Each entry measures how one component of the gradient changes with respect to one input variable.

f(x, y) = x^2 y + \sin y,

then

\nabla f(x, y) = \begin{bmatrix} 2xy \\ x^2 + \cos y \end{bmatrix},

and

\nabla^2 f(x, y) = \begin{bmatrix} 2y & 2x \\ 2x & -\sin y \end{bmatrix}.

The diagonal entries measure curvature along coordinate directions. The off-diagonal entries measure interaction between variables.

Symmetry of the Hessian

When the mixed partial derivatives are continuous, the Hessian is symmetric:

\frac{\partial^2 f}{\partial x_i \partial x_j} = \frac{\partial^2 f}{\partial x_j \partial x_i}.

Therefore,

\nabla^2 f(x) = \nabla^2 f(x)^\top.

This symmetry matters in automatic differentiation because a naive implementation may compute both mixed partials separately. A well-designed system can exploit symmetry to reduce work and storage.

For dense Hessians, storing all entries costs $O(n^2)$ . Storing only the upper triangular part costs roughly half as much. For sparse Hessians, the savings can be much larger.

Second Derivatives as Quadratic Approximation

Second derivatives appear naturally in the second-order Taylor approximation:

f(x + h) \approx f(x) + \nabla f(x)^\top h + \frac{1}{2} h^\top \nabla^2 f(x) h.

The gradient gives the best local linear approximation. The Hessian gives the correction that accounts for curvature.

The term

h^\top \nabla^2 f(x) h

measures curvature in the direction $h$ . This quantity is often more useful than the full Hessian itself, especially when $n$ is large.

Directional Second Derivatives

Given a direction $v \in \mathbb{R}^n$ , the first directional derivative is

D_v f(x) = \nabla f(x)^\top v.

The second directional derivative is

D_v^2 f(x) = v^\top \nabla^2 f(x) v.

This measures curvature along the line

x(t) = x + tv.

Define

g(t) = f(x + tv).

Then

g''(0) = v^\top \nabla^2 f(x) v.

Automatic differentiation can compute this without materializing the full Hessian. This is important in large-scale optimization, where $n$ may be millions or billions.

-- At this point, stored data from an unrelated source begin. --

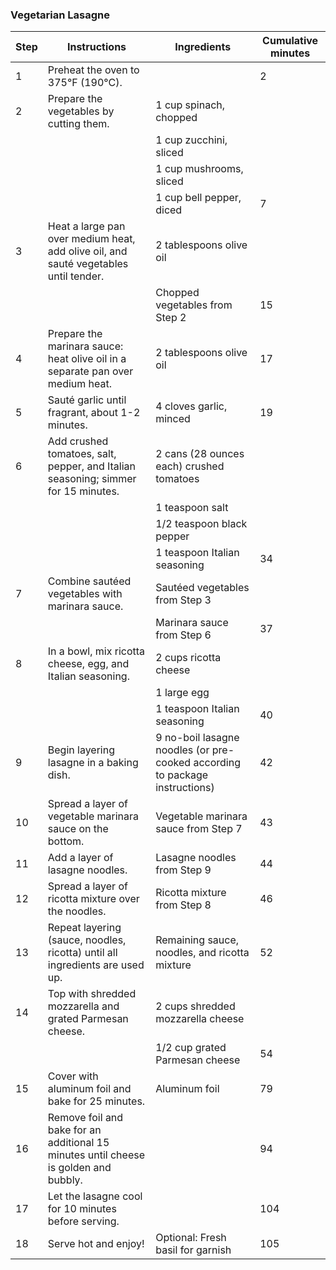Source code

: ### Vegetarian Lasagne

| Step | Instructions                                                                         | Ingredients                                                                 | Cumulative minutes |
| ---- | ------------------------------------------------------------------------------------ | --------------------------------------------------------------------------- | ------------------ |
| 1    | Preheat the oven to 375°F (190°C).                                                   |                                                                             | 2                  |
| 2    | Prepare the vegetables by cutting them.                                              | 1 cup spinach, chopped                                                      |
|      |                                                                                      | 1 cup zucchini, sliced                                                      |
|      |                                                                                      | 1 cup mushrooms, sliced                                                     |
|      |                                                                                      | 1 cup bell pepper, diced                                                    | 7                  |
| 3    | Heat a large pan over medium heat, add olive oil, and sauté vegetables until tender. | 2 tablespoons olive oil                                                     |
|      |                                                                                      | Chopped vegetables from Step 2                                              | 15                 |
| 4    | Prepare the marinara sauce: heat olive oil in a separate pan over medium heat.       | 2 tablespoons olive oil                                                     | 17                 |
| 5    | Sauté garlic until fragrant, about 1-2 minutes.                                      | 4 cloves garlic, minced                                                     | 19                 |
| 6    | Add crushed tomatoes, salt, pepper, and Italian seasoning; simmer for 15 minutes.    | 2 cans (28 ounces each) crushed tomatoes                                    |
|      |                                                                                      | 1 teaspoon salt                                                             |
|      |                                                                                      | 1/2 teaspoon black pepper                                                   |
|      |                                                                                      | 1 teaspoon Italian seasoning                                                | 34                 |
| 7    | Combine sautéed vegetables with marinara sauce.                                      | Sautéed vegetables from Step 3                                              |
|      |                                                                                      | Marinara sauce from Step 6                                                  | 37                 |
| 8    | In a bowl, mix ricotta cheese, egg, and Italian seasoning.                           | 2 cups ricotta cheese                                                       |
|      |                                                                                      | 1 large egg                                                                 |
|      |                                                                                      | 1 teaspoon Italian seasoning                                                | 40                 |
| 9    | Begin layering lasagne in a baking dish.                                             | 9 no-boil lasagne noodles (or pre-cooked according to package instructions) | 42                 |
| 10   | Spread a layer of vegetable marinara sauce on the bottom.                            | Vegetable marinara sauce from Step 7                                        | 43                 |
| 11   | Add a layer of lasagne noodles.                                                      | Lasagne noodles from Step 9                                                 | 44                 |
| 12   | Spread a layer of ricotta mixture over the noodles.                                  | Ricotta mixture from Step 8                                                 | 46                 |
| 13   | Repeat layering (sauce, noodles, ricotta) until all ingredients are used up.         | Remaining sauce, noodles, and ricotta mixture                               | 52                 |
| 14   | Top with shredded mozzarella and grated Parmesan cheese.                             | 2 cups shredded mozzarella cheese                                           |
|      |                                                                                      | 1/2 cup grated Parmesan cheese                                              | 54                 |
| 15   | Cover with aluminum foil and bake for 25 minutes.                                    | Aluminum foil                                                               | 79                 |
| 16   | Remove foil and bake for an additional 15 minutes until cheese is golden and bubbly. |                                                                             | 94                 |
| 17   | Let the lasagne cool for 10 minutes before serving.                                  |                                                                             | 104                |
| 18   | Serve hot and enjoy!                                                                 | Optional: Fresh basil for garnish                                           | 105                |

Computing Second Derivatives with AD

Automatic differentiation computes second derivatives by differentiating derivative computations.

There are several common strategies.

Method	Computes	Typical use
Forward over forward	second directional derivatives	small input dimension
Reverse over forward	gradients of directional derivatives	Hessian-vector products
Forward over reverse	directional derivatives of gradients	Hessian-vector products
Reverse over reverse	full second-order reverse AD	delicate, memory-heavy
Taylor mode	higher-order univariate expansions	high-order derivatives

The simplest idea is nesting.

Suppose forward mode computes

f(x), \quad J_f(x)v.

If we apply forward mode again, we can compute second-order directional information.

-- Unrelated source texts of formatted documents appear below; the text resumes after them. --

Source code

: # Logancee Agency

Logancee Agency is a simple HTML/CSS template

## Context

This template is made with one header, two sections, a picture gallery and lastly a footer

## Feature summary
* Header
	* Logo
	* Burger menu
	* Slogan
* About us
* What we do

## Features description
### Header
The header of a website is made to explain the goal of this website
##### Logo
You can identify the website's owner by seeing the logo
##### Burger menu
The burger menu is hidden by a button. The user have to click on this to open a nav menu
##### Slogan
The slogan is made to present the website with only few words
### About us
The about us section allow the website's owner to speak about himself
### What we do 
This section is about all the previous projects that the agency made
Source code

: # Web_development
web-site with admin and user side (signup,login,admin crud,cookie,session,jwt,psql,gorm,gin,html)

For scalar $f$ , forward-over-forward can compute

v^\top \nabla^2 f(x) v.

For full Hessians, one can seed basis directions:

e_1, e_2, \ldots, e_n.

This recovers Hessian columns, but costs $O(n)$ derivative passes. That is acceptable for small $n$ , but expensive for high-dimensional models.

Hessian-Vector Products

A Hessian-vector product is

\nabla^2 f(x) v.

It gives the action of the Hessian on a vector without constructing the Hessian matrix.

One useful identity is

\nabla^2 f(x)v = \frac{d}{d\epsilon} \nabla f(x + \epsilon v) \bigg|_{\epsilon = 0}.

So a Hessian-vector product can be computed by taking the directional derivative of the gradient.

In AD terms:

Use reverse mode to compute $\nabla f(x)$ .
Use forward mode through that gradient computation in direction $v$ .

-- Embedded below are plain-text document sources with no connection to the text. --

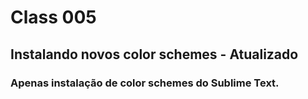 # Class 005

## Instalando novos color schemes - Atualizado

### Apenas instalação de color schemes do Sublime Text.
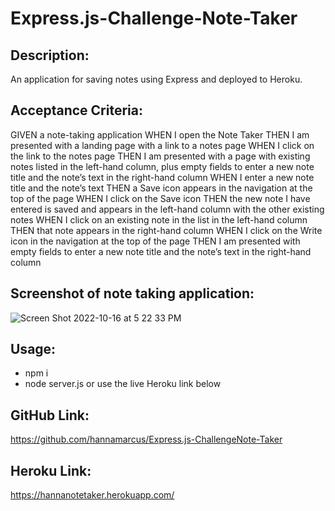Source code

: # Express.js-Challenge-Note-Taker

## Description:
An application for saving notes using Express and deployed to Heroku.

## Acceptance Criteria:
GIVEN a note-taking application
WHEN I open the Note Taker
THEN I am presented with a landing page with a link to a notes page
WHEN I click on the link to the notes page
THEN I am presented with a page with existing notes listed in the left-hand column, plus empty fields to enter a new note title and the note’s text in the right-hand column
WHEN I enter a new note title and the note’s text
THEN a Save icon appears in the navigation at the top of the page
WHEN I click on the Save icon
THEN the new note I have entered is saved and appears in the left-hand column with the other existing notes
WHEN I click on an existing note in the list in the left-hand column
THEN that note appears in the right-hand column
WHEN I click on the Write icon in the navigation at the top of the page
THEN I am presented with empty fields to enter a new note title and the note’s text in the right-hand column

## Screenshot of note taking application:
![Screen Shot 2022-10-16 at 5 22 33 PM](https://user-images.githubusercontent.com/106893601/196068256-88ae9c9a-e915-4c55-9d90-1a32fe0af813.png)

## Usage:
* npm i 
* node server.js
or use the live Heroku link below

## GitHub Link: 
https://github.com/hannamarcus/Express.js-ChallengeNote-Taker

## Heroku Link: 
https://hannanotetaker.herokuapp.com/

This is forward-over-reverse AD.

The result has roughly the cost of computing a gradient, up to a small constant factor, for many programs. This is why Hessian-vector products are central in second-order optimization.

Why Full Hessians Are Often Avoided

For

f : \mathbb{R}^n \to \mathbb{R},

the gradient has size $n$ , but the Hessian has size $n \times n$ .

If $n = 10^6$ , the Hessian has $10^{12}$ entries. Storing it densely is infeasible.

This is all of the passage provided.